··· DATA SECTION ···
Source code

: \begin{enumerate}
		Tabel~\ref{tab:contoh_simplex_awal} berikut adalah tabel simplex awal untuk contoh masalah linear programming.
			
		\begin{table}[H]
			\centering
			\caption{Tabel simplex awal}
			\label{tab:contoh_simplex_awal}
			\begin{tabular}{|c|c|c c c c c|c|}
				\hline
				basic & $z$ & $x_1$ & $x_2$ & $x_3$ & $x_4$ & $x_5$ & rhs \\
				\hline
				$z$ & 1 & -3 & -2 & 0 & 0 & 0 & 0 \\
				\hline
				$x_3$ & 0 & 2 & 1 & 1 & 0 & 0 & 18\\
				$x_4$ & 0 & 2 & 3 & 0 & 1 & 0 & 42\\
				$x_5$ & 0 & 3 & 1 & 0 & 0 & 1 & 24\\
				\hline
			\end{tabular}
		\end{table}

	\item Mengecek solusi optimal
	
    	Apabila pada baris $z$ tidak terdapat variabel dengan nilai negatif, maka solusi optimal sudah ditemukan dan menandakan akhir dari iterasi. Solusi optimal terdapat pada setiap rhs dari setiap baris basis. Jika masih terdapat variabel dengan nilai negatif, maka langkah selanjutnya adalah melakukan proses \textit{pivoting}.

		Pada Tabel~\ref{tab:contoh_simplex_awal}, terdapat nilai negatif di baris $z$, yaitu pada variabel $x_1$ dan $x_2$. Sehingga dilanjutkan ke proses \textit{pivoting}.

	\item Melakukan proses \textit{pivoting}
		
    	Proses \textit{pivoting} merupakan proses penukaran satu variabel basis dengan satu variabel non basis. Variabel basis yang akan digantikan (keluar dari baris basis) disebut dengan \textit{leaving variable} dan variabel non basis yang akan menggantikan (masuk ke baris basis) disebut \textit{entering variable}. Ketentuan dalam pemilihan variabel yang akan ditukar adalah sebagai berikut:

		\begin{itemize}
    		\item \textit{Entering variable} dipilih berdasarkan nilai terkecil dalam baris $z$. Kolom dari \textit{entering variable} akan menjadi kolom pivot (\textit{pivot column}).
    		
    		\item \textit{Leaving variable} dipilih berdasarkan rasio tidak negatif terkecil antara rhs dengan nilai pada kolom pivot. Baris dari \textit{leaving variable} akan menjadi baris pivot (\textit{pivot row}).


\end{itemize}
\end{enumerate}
···
HOW TO COMPLETE THIS TASK: Please restate the material above, word for word and in full.

TASK ANSWER:
Source code

: \begin{enumerate}
		Tabel~\ref{tab:contoh_simplex_awal} berikut adalah tabel simplex awal untuk contoh masalah linear programming.
			
		\begin{table}[H]
			\centering
			\caption{Tabel simplex awal}
			\label{tab:contoh_simplex_awal}
			\begin{tabular}{|c|c|c c c c c|c|}
				\hline
				basic & $z$ & $x_1$ & $x_2$ & $x_3$ & $x_4$ & $x_5$ & rhs \\
				\hline
				$z$ & 1 & -3 & -2 & 0 & 0 & 0 & 0 \\
				\hline
				$x_3$ & 0 & 2 & 1 & 1 & 0 & 0 & 18\\
				$x_4$ & 0 & 2 & 3 & 0 & 1 & 0 & 42\\
				$x_5$ & 0 & 3 & 1 & 0 & 0 & 1 & 24\\
				\hline
			\end{tabular}
		\end{table}

	\item Mengecek solusi optimal
	
    	Apabila pada baris $z$ tidak terdapat variabel dengan nilai negatif, maka solusi optimal sudah ditemukan dan menandakan akhir dari iterasi. Solusi optimal terdapat pada setiap rhs dari setiap baris basis. Jika masih terdapat variabel dengan nilai negatif, maka langkah selanjutnya adalah melakukan proses \textit{pivoting}.

		Pada Tabel~\ref{tab:contoh_simplex_awal}, terdapat nilai negatif di baris $z$, yaitu pada variabel $x_1$ dan $x_2$. Sehingga dilanjutkan ke proses \textit{pivoting}.

	\item Melakukan proses \textit{pivoting}
		
    	Proses \textit{pivoting} merupakan proses penukaran satu variabel basis dengan satu variabel non basis. Variabel basis yang akan digantikan (keluar dari baris basis) disebut dengan \textit{leaving variable} dan variabel non basis yang akan menggantikan (masuk ke baris basis) disebut \textit{entering variable}. Ketentuan dalam pemilihan variabel yang akan ditukar adalah sebagai berikut:

		\begin{itemize}
    		\item \textit{Entering variable} dipilih berdasarkan nilai terkecil dalam baris $z$. Kolom dari \textit{entering variable} akan menjadi kolom pivot (\textit{pivot column}).
    		
    		\item \textit{Leaving variable} dipilih berdasarkan rasio tidak negatif terkecil antara rhs dengan nilai pada kolom pivot. Baris dari \textit{leaving variable} akan menjadi baris pivot (\textit{pivot row}).


\end{itemize}
\end{enumerate}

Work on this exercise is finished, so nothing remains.